A slate can have a bad connotation in municipal politics – implying a common platform and voting as a block, for example – and that’s not what mayoral candidate Kermit Dahl and council candidates Doug Chapman, Ron Kerr, Ben Lanyon, Susan Sinnott and Sean Smyth intend.
“Simply, there is no slate,” Dahl said. “There’s a group of like-minded people that want to see solutions to our problems and make Campbell River the place that it used to be. When we’re seeing all these stabbings downtown and three police shootings in less than 12 months, things are getting out of control here.”
Dahl said there is a lack of leadership on issues with people saying that it’s not their job.
“It might not be our job but no one else is doing it,” Dahl said. “So, we need to figure out what we can do.”
The Mirror has been approached by members of the public expressing concern about what they called a slate and there has been some discussion on social media about the possibility.
Lanyon also used the term like-minded to describe their group.
“So, you have basically a like-minded sort of approach on certain things,” he said. “It’s a loose affiliation, that of people that we know can work well together.”
Lanyon said they have identified three priorities: the downtown situation with homelessness and what’s described often as lawlessness; leadership that restores morale at City Hall and that helps with the third issue, efficiency.

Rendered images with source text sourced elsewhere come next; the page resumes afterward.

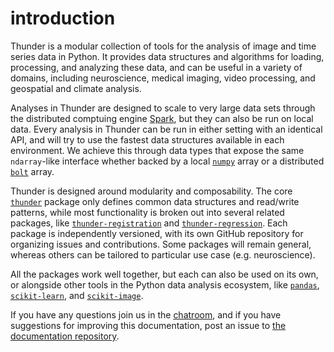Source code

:# introduction

Thunder is a modular collection of tools for the analysis of image and time series data in Python. It provides data structures and algorithms for loading, processing, and analyzing these  data, and can be useful in a variety of domains, including neuroscience, medical imaging, video processing, and geospatial and climate analysis.

Analyses in Thunder are designed to scale to very large data sets through the distributed comptuing engine [Spark](https://github.com/apache/spark), but they can also be run on local data. Every analysis in Thunder can be run in either setting with an identical API, and will try to use the fastest data structures available in each environment. We achieve this through data types that expose the same `ndarray`-like interface whether backed by a local [`numpy`](https://github.com/numpy/numpy) array or a distributed [`bolt`](https://github.com/bolt-project/bolt) array. 

Thunder is designed around modularity and composability. The core [`thunder`](https://github.com/thunder-project/thunder) package only defines common data structures and read/write patterns, while most functionality is broken out into several related packages, like [`thunder-registration`](https://github.com/thunder-project/thunder-registration) and [`thunder-regression`](https://github.com/thunder-project/thunder-regression). Each package is independently versioned, with its own GitHub repository for organizing issues and contributions. Some packages will remain general, whereas others can be tailored to particular use case (e.g. neuroscience).

All the packages work well together, but each can also be used on its own, or alongside other tools in the Python data analysis ecosystem, like [`pandas`](https://github.com/pydata/pandas), [`scikit-learn`](https://github.com/scikit-learn/scikit-learn), and [`scikit-image`](https://github.com/scikit-image/scikit-image).

If you have any questions join us in the [chatroom](https://gitter.im/thunder-project/thunder), and if you have suggestions for improving this documentation, post an issue to [the documentation repository](https://github.com/thunder-project/thunder-docs).
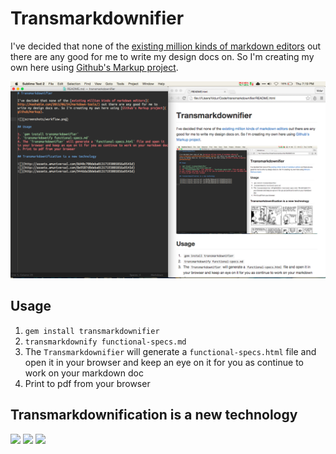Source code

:# Transmarkdownifier

I've decided that none of the [existing million kinds of markdown editors](http://mashable.com/2013/06/24/markdown-tools/) out there are any good for me to write my design docs on. So I'm creating my own here using [Github's Markup project](github/markup).

![](screenshots/workflow.png)

## Usage

1. `gem install transmarkdownifier`
2. `transmarkdownify functional-specs.md`
4. The `Transmarkdownifier` will generate a `functional-specs.html` file and open it in your browser and keep an eye on it for you as continue to work on your markdown doc
5. Print to pdf from your browser

## Transmarkdownification is a new technology

![](http://assets.amuniversal.com/8d40c700deba01317193005056a9545d)
![](http://assets.amuniversal.com/8e9507d0deba01317193005056a9545d)
![](http://assets.amuniversal.com/9446da50deba01317193005056a9545d)
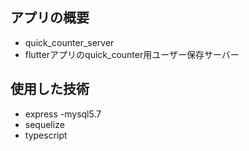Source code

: ## アプリの概要

- quick_counter_server
- flutterアプリのquick_counter用ユーザー保存サーバー
## 使用した技術

- express
-mysql5.7
- sequelize
- typescript
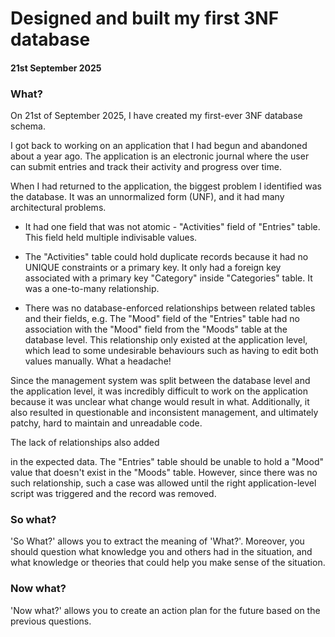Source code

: # Designed and built my first 3NF database

#### 21st September 2025

### What?

On 21st of September 2025, I have created my first-ever 3NF database schema. 

I got back to working on an application that I had begun and abandoned about a year ago. The application is an electronic journal where the user can submit entries and track their activity and progress over time.

When I had returned to the application, the biggest problem I identified was the database. It was an unnormalized form (UNF), and it had many architectural problems.

* It had one field that was not atomic - "Activities" field of "Entries" table. This field held multiple indivisable values.

* The "Activities" table could hold duplicate records because it had no UNIQUE constraints or a primary key. It only had a foreign key associated with a primary key "Category" inside "Categories" table. It was a one-to-many relationship.

* There was no database-enforced relationships between related tables and their fields, e.g. The "Mood" field of the "Entries" table had no association with the "Mood" field from the "Moods" table at the database level. This relationship only existed at the application level, which lead to some undesirable behaviours such as  having to edit both values manually. What a headache!



Since the management system was split between the database level and the application level, it was incredibly difficult to work on the application because it was unclear what change would result in what. Additionally, it also resulted in questionable and inconsistent management, and ultimately patchy, hard to maintain and unreadable code.

The lack of relationships also added 



 in the expected data. The "Entries" table should be unable to hold a "Mood" value that doesn't exist in the "Moods" table. However, since there was no such relationship, such a case was allowed until the right application-level script was triggered and the record was removed.





### So what?

'So What?' allows you to extract the meaning of 'What?'. Moreover, you should question what knowledge you and others had in the situation, and what knowledge or theories that could help you make sense of the situation.

### Now what?

'Now what?' allows you to create an action plan for the future based on the previous questions.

Chapman was emphatic in his rejection of the term slate.
“That’s a false accusation,” he said. “And I say that because no one is going to tell me what to say or what to think and then, what to do. We are a group who are like-minded. We don’t agree on everything. We have the ability to come to solutions that are going benefit the community.”
Chapman said they do agree on such issues as getting back to “some basic financial planning, living within our means.” For example, he said there are over 700 subdivision applications awaiting approval, some dating back to 2017.
“We believe that is unacceptable,” he said. “We need to get these properties developed and that would go a long way to alleviating the housing shortage in Campbell River.”
One of the concerns about the group has been an association made to a Facebook page called Campbell River Freedom. The principals of the page had organized a “meet and greet” with candidates for Saturday, Oct. 8 which was cancelled. The only candidates advertised as attending were the Dahl, et al., group.
Chapman said they told the organizer that it’s not a public meeting if it doesn’t involve all candidates and they were not interested.
Lanyon said they have no affiliation with anything connected to the Campbell River Freedom page. He believes everybody should be heard, regardless of what their views are, but he is not interested in anything that would be considered racist or extreme.
Chapman said his group would be transparent with its workings on council – he expressed a dislike for the tendency for council to go in-camera too often – and it would broaden consultation in the community and particularly extend it to neighbouring First Nations communities.